Parallelisation

The pipeline uses Dask for parallelisation, and optionally for job submission. Dask be run either using either dask-jobque or dask-mpi for parallelisation. The latter requires a working version of the mpi4py package. The pipeline currently contains configurations for the CSIRO petrichor supercomputer and for the galaxy and magnus supercomputers at the Pawsey Centre, which all use the Slurm job manager.

Tip

Note that mpi4py needs to point to the same MPI compiler used by the MPI executable. This can be tricky to find on some systems. If in doubt, get in touch with your local sysadmin.

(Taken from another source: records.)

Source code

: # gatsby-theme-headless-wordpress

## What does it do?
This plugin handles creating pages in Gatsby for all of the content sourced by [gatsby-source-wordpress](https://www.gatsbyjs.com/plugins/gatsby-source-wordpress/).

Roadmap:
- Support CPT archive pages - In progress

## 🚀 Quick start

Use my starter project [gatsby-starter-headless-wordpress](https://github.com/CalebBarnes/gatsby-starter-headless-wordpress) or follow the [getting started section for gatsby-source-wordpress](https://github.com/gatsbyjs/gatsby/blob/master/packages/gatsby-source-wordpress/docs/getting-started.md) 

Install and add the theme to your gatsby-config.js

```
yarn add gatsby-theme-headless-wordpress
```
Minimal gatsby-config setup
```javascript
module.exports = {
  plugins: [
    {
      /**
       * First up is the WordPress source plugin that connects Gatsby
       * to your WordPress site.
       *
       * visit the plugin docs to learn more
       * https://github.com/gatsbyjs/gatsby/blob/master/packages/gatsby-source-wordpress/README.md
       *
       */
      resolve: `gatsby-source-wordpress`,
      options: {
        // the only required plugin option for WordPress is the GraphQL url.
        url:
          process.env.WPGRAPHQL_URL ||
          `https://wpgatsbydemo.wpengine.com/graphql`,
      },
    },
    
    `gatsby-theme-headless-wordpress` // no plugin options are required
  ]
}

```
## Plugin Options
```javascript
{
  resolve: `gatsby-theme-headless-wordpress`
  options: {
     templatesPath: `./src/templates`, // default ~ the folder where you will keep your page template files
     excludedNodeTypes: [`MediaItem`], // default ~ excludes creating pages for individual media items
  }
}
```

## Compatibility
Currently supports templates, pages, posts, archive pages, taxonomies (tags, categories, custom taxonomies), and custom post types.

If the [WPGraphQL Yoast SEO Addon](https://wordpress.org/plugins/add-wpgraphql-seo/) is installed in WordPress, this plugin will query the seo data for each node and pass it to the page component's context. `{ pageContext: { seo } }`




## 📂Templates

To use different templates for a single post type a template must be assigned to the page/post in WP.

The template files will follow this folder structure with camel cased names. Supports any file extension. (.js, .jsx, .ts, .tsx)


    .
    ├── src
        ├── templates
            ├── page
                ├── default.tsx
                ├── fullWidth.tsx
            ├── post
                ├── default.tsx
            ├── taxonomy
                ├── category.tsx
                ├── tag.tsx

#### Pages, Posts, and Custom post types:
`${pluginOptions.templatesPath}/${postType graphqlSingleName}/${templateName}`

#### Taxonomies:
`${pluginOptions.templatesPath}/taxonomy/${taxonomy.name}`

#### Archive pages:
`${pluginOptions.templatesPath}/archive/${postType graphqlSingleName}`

Configuration is specicfied by a configuration file (written in YAML). These are stored in arrakis/configs/. Add your own configuration by adding and editing a configuration, and point the pipeline to the file (see the dask-jobqueue docs).

# Set up for Magnus
cores: 24
processes: 12
name: 'spice-worker'
memory: "60GB"
project: 'ja3'
queue: 'workq'
walltime: '6:00:00'
job_extra: ['-M magnus']
# interface for the workers
interface: "ipogif0"
log_directory: 'spice_logs'
env_extra: [
    'export OMP_NUM_THREADS=1',
    'source /home/$(whoami)/.bashrc',
    'conda activate spice'
]
python: 'srun -n 1 -c 24 python'
extra: [
    "--lifetime", "11h",
    "--lifetime-stagger", "5m",
]
death_timeout: 300
local_directory: '/dev/shm'